:: Records excerpted from a collection ::
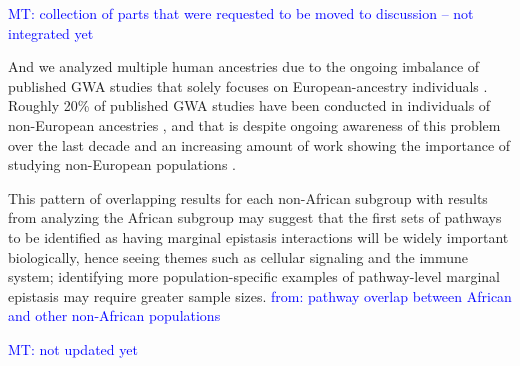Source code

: \documentclass[12pt,a4paper]{article}
\begin{document}
\textcolor{blue}{MT: collection of parts that were requested to be moved to discussion -- not integrated yet}



And we analyzed multiple human ancestries due to the ongoing imbalance of published GWA studies that solely focuses on European-ancestry individuals \citep{Need2009,Popejoy2016,Gurdasani2019,Martin2019,Sirugo2019}. Roughly 20\% of published GWA studies have been conducted in individuals of non-European ancestries \citep{Gurdasani2019,Martin2019,Sirugo2019}, and that is despite ongoing awareness of this problem over the last decade \citep{Need2009,Popejoy2016} and an increasing amount of work showing the importance of studying non-European populations \citep{Dumitrescu2011,Martin2017a,Martin2017b,Mogil2018,Bien2019,Duncan2019,Kuchenbaecker2019,Wojcik2019,Zhong2019,Marnetto2020,Mostafavi2020}.





This pattern of overlapping results for each non-African subgroup with results from analyzing  the African subgroup may suggest that the first sets of pathways to be identified as having marginal epistasis interactions will be widely important biologically, hence seeing themes such as cellular signaling and the immune system; identifying more population-specific examples of pathway-level marginal epistasis may require greater sample sizes. \textcolor{blue}{from: pathway overlap between African and other non-African populations}





\textcolor{blue}{MT: not updated yet}


\fi
\end{document}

:: Activity ::
The required answer is each line of the entries containing the string "textcolor".

:: Reply to the exercise ::
\textcolor{blue}{MT: collection of parts that were requested to be moved to discussion -- not integrated yet}
This pattern of overlapping results for each non-African subgroup with results from analyzing  the African subgroup may suggest that the first sets of pathways to be identified as having marginal epistasis interactions will be widely important biologically, hence seeing themes such as cellular signaling and the immune system; identifying more population-specific examples of pathway-level marginal epistasis may require greater sample sizes. \textcolor{blue}{from: pathway overlap between African and other non-African populations}
\textcolor{blue}{MT: not updated yet}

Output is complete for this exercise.